According to a report in the New Scientist, the European Union’s Security of Aircraft in the Future European Environment (SAFEE) project relies on video cameras being built into every passenger’s seat. Rumours of such aircraft anti-hijack systems have been flying around since the 11 September attcks.
Each camera tracks passengers’ facial expressions, with the footage then analysed by software to detect developing terrorist activity or potential air rage. Six wide-angle cameras are also positioned to monitor the plane’s aisles, presumably to catch anyone standing by the cockpit door with a suspiciously crusty bread roll.

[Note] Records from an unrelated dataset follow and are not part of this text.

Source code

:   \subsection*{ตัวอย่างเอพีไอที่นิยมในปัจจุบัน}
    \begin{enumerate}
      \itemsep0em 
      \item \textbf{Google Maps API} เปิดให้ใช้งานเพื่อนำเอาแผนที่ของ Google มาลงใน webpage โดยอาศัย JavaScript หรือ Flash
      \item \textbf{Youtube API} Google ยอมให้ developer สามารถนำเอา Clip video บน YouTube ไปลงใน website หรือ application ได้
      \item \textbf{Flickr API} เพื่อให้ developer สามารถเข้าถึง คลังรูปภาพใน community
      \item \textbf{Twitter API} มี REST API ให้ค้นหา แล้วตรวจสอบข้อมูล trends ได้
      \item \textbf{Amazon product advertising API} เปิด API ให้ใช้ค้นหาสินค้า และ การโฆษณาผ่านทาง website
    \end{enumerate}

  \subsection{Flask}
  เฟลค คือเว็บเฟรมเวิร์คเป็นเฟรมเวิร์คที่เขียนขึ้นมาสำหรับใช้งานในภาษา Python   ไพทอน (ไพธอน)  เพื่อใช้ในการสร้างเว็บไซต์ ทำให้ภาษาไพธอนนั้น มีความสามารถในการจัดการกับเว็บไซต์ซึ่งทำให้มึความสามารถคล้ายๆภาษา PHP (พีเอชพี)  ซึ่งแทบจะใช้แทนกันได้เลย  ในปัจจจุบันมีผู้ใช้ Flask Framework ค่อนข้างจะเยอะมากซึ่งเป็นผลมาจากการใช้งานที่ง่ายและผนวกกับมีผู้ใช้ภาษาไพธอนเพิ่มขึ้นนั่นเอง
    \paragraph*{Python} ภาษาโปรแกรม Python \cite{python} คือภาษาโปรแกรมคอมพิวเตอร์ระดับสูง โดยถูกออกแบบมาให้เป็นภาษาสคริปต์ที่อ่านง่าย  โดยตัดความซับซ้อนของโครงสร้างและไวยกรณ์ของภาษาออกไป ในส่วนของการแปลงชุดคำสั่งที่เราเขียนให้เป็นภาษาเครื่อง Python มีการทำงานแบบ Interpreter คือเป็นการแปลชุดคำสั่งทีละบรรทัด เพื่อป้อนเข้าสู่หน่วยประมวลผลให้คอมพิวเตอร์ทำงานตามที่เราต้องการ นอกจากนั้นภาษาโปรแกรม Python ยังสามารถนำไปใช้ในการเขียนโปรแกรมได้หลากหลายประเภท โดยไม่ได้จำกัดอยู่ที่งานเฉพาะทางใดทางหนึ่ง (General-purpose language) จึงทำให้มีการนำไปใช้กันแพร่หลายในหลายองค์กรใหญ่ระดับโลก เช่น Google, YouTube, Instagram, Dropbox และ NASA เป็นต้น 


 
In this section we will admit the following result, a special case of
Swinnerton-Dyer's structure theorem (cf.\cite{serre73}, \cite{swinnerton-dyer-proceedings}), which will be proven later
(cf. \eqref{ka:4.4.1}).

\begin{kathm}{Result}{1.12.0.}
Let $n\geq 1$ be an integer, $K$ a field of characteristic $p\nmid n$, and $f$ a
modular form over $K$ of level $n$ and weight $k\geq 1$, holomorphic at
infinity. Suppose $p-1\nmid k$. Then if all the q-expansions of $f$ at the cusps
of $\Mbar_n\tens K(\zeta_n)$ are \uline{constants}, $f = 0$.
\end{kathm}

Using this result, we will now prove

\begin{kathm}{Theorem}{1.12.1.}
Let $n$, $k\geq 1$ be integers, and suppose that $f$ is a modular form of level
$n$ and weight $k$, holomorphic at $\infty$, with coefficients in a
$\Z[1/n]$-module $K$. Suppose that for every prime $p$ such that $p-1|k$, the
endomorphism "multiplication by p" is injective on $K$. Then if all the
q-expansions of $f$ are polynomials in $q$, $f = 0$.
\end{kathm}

It seems pretty dodgy to me, I mean it’s all well and good but what’s the point in detecting terrorists AFTER they are already on the plane?
What are you gonna do? Just make everyone panic right.
The software watches for all sorts of other terrorist-like activities too, including running in the cabin, someone nervously touching their face or excessive sweating. An innocent nose scratch won’t see the F16s scrambled, but a combination of several threat indicators could trigger a red alert.
The system was tested earlier this year in a dummy Airbus A380. Unsurprisingly, the researchers who built the system, including Dr James Ferryman from Reading University, said the test went well. Dr Ferryman admitted that the system still needs to be tested on thousands more passengers before it can be proven as reliable though.
Well the guys who made it say it works well – doesn’t that give you a lot of faith?